6.2 Deve essere invece delibato il profilo di censura, in quanto dotato di propria autonomia, con il quale i ricorrenti lamentano che Acqua & Sole non avrebbe condiviso con ARPA il piano di indagine ex art. 11 del DPR n. 120/2017, in base al quale stabilire se, a fronte del superamento dei valori delle “concentrazioni soglia di contaminazione” (di seguito anche solo “C.S.C.”) di cui alle colonne A e B della tabella 1, Allegato 5 della Parte IV del D.Lgs. n. 152/2006, fosse possibile assumere tali parametri pari al valore di fondo naturale esistente, né avrebbe comunicato agli enti il riscontrato superamento di detti valori, incombente anch’esso richiesto per consentire al proponente di non considerare il superamento di detti valori ascrivendoli a quelli di fondo naturale. Di conseguenza, il sito non potrebbe essere qualificato come “intermedio”, dal momento che, ai sensi dell’art. 5 comma 1, del DPR n. 120/2017, è necessaria la medesima classe di destinazione d’uso urbanistica di quello di produzione.

Il motivo è infondato.

6.2.1 Ai sensi del citato art. 11 è prevista la possibilità che, qualora le terre e rocce da scavo presentino concentrazioni di taluni parametri analitici – segnatamente quelli indicati nell’Allegato 4 del DPR n. 120/2017 – superiori alle C.S.C. di cui alle colonne A e B, tabella 1, Allegato 5 alla Parte IV del D.Lgs. n. 152/2006, “le concentrazioni di tali parametri vengano assunte pari al valore di fondo naturale esistente”.

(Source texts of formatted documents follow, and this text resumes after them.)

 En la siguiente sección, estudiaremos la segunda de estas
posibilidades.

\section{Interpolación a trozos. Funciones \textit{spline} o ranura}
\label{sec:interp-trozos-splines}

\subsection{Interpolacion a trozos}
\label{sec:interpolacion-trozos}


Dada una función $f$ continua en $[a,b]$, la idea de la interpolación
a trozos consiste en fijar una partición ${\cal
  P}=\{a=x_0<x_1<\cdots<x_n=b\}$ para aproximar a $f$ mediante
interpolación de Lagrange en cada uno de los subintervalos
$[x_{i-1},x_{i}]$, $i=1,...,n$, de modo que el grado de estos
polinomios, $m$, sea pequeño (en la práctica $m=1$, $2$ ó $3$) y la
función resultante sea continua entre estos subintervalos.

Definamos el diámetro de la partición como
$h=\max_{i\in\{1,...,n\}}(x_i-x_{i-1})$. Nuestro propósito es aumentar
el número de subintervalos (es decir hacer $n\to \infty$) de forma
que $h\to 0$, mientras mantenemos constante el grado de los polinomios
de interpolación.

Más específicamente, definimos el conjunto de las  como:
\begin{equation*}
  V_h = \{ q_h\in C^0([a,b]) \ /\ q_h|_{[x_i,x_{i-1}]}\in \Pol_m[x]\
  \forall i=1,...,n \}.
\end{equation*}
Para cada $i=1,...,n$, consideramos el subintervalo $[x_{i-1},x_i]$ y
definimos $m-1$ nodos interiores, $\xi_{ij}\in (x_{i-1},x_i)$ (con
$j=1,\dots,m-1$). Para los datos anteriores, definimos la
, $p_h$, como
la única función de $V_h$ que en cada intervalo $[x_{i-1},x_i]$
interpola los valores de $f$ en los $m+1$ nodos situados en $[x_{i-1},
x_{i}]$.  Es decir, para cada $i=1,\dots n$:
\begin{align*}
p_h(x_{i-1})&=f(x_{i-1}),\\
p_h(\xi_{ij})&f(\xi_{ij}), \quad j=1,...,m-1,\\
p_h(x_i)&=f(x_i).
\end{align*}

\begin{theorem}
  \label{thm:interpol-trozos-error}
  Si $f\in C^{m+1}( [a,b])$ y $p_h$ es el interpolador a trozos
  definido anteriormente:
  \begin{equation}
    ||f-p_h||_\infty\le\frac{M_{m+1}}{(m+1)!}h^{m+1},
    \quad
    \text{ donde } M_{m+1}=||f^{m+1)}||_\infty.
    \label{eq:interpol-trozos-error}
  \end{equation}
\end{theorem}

La stessa norma descrive gli adempimenti procedurali da seguire, stabilendo che il proponente deve predisporre un piano di indagine per definire i valori di fondo naturale da assumere, condiviso con l’ARPA. Sulla base delle risultanze di detto piano di indagine e degli altri dati eventualmente disponibili per l’area oggetto di indagine, “l'Agenzia di protezione ambientale competente per territorio definisce i valori di fondo naturale. Il proponente predispone il piano di utilizzo sulla base dei valori di fondo definiti dall'Agenzia”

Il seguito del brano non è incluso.